Here's another super way to get seeds started - soil blocks. Last week I was delighted to see them in use at a local school garden and it reminded me to give them another go for my current seed-raising blitz.
|These soil blocks are made with a commercially-made soil-blocker but you can form them with your hand too, or your own DIY set up. Image source: sgaonline.org.au|
Soil blocks make growing vegetables from seeds so easy and successful. I often hear people say that they don't bother growing from seed - because it's too hard, too time consuming, too fiddly, they never have success and so on. I think many of us relate to this, and I have felt this way in the past too. Self-watering posts, seed balls and soil blocks just make it all so much easier.
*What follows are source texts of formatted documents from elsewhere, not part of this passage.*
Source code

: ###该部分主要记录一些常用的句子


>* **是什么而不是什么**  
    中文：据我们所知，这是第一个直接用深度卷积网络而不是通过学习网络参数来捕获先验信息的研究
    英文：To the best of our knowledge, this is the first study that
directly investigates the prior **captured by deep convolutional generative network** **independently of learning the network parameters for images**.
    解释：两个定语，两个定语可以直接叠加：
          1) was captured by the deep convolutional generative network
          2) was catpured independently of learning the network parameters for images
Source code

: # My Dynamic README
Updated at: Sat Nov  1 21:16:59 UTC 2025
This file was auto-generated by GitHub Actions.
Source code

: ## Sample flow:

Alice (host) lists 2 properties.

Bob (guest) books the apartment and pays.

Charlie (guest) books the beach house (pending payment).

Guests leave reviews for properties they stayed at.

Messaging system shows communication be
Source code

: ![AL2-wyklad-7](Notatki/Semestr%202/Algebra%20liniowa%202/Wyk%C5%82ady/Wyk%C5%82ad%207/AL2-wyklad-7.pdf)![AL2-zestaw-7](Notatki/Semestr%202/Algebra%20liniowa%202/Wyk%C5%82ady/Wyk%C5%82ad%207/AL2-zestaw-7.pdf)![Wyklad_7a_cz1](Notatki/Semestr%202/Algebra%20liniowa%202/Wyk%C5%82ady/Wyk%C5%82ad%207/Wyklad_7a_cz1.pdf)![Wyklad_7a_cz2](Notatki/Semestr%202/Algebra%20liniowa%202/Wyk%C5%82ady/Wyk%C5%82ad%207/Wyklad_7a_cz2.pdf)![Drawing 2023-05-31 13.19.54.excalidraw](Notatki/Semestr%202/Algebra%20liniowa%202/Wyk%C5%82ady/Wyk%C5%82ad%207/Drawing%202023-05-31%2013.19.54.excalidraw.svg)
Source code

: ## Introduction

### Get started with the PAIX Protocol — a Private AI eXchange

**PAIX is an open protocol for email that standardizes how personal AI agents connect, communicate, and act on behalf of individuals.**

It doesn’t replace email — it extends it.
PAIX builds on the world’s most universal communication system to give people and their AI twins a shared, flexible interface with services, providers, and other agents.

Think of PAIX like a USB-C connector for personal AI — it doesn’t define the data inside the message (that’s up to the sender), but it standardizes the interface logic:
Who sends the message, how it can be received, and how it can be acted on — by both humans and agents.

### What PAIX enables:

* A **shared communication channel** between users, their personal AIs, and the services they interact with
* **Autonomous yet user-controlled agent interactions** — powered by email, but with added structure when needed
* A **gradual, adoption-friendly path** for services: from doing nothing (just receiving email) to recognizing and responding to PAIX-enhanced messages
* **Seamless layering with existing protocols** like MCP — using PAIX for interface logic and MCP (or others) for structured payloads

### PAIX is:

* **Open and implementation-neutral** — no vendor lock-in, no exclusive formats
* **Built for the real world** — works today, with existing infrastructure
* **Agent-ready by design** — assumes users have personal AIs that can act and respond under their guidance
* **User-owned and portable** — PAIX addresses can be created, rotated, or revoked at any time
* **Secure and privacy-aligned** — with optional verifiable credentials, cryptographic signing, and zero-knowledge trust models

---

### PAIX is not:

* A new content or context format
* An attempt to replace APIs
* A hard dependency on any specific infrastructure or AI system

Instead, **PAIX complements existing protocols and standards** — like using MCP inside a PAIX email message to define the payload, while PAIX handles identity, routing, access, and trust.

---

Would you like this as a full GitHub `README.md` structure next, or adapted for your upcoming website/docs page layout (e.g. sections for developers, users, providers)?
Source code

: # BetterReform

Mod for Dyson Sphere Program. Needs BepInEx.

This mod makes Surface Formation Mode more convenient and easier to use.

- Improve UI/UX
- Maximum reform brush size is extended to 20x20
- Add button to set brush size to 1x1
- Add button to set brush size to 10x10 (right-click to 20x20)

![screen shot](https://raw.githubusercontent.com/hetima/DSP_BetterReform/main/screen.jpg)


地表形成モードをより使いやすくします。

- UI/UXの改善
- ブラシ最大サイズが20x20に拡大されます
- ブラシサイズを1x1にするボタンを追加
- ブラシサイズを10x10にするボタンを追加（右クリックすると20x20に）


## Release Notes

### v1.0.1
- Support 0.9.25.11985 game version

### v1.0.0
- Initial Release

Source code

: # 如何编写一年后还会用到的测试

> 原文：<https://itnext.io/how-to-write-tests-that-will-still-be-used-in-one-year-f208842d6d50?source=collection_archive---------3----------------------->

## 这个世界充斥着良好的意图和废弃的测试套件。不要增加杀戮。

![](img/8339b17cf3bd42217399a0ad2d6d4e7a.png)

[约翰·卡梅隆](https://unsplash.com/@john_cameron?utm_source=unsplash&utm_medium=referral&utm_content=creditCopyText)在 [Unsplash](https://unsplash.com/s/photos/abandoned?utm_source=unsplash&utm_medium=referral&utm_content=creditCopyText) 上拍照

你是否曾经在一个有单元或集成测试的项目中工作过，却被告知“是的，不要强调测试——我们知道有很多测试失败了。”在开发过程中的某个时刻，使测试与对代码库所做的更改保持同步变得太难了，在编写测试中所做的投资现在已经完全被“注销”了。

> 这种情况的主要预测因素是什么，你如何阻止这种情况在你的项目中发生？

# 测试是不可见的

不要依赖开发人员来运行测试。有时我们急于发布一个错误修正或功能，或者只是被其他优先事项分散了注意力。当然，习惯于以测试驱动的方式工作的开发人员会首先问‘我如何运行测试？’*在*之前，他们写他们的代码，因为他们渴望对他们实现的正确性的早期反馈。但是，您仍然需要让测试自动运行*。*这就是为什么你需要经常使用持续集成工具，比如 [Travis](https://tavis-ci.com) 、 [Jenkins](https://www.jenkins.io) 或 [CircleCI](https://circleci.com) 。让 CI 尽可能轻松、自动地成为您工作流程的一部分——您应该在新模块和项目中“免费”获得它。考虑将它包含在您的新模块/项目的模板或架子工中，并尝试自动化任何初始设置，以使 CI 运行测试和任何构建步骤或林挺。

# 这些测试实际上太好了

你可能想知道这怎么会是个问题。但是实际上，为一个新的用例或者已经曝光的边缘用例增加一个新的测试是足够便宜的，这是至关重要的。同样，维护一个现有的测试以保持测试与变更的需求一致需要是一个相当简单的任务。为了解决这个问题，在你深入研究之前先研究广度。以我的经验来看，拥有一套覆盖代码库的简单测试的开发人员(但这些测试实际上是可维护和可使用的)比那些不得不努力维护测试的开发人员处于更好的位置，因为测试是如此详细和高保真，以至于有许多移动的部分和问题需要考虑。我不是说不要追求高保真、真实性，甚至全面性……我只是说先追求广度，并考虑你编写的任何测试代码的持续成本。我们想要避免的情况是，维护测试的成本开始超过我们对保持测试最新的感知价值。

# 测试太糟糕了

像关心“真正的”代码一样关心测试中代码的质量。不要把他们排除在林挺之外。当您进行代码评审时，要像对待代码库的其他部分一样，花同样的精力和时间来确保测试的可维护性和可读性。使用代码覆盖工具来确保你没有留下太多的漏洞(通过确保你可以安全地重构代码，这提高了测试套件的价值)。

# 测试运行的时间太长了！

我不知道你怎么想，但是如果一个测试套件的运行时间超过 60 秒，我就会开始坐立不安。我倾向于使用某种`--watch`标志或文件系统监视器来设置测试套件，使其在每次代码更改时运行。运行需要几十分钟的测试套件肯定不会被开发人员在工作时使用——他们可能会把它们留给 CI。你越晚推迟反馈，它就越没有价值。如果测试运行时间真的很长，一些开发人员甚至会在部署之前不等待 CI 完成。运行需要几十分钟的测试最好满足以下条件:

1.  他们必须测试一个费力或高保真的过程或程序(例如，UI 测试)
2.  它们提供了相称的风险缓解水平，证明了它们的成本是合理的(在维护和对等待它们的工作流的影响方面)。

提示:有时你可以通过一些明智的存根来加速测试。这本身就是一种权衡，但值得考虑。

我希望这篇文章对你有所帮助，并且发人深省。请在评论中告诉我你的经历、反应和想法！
I'm going to experiment with a few simple DIY methods of soil blocking and play with a few mixes. I'll document my trials over the next weeks to let you know know how they go. Let us know too if you have some great ideas. Watch out for a little film about this on Our Permaculture Life youtube channel. I encourage you to subscribe so you get each weekly episode delivered to your inbox.
|A dried soil block awaiting use at the school - simply sit this in a tray of water and allow to soak it up the moisture, it will be activated and be ready for seeding.|
Why grow from seed?
Really, there are just so many good reasons to grow from seed if you can, such as:
- you have access to such greater diversity of plants and varieties
- you can use your own seed saved year after year
- you know the source of your seed
- you can support the continuation of local seed varieties
- it's much cheaper to grow from seed
Basic Soil Block Ingredients:
- 4 parts compost
- 1 part worm castings (optional) for extra nutrients
- 1 part soaked coir peat (coconut fibre) for moisture and for binding the block together
Making the Soil Mix
- Mix together dry ingredients. Keep some aside if you to thicken up the mix later.
- Mix 2 parts dry mix to 1 part water.
- Try to make a consistency like sticky mud.
- Keep adding more water until you get the right feel.
Making the Soil Blocks
- Make them by hand. They don't need to be cubes - they can be 5cm balls with flat bottoms - as long as they can stand on their own. Simply make an impression in the top with your finger into the block to make a hole for the seed.
- Use a home-made blockers. You can make from a all sorts of containers such as old cans, sections of pipe, glasses....
- There are also commercially available Soil Blocking Tools
Seeding the blocks
- Place seeds in the holes.
- Keep watered - usually by flooding the tray that the blocks are sitting for a few minutes and then draining off.
These blocks give the seedlings much more space to grow and do not have their roots disturbed by being pulled part when they are transplanted. Because the seed block is bigger than the usual seed tray, they don't dry out as much and there is more nutrients available - and therefore the seedlings are much healthier.
Easy to make, easy to sow, easy to maintain and easy to plant out. Sounds like a wonderfully simple seed raising strategy to me.
Have you tried seed blocking? What was your best mix and best method?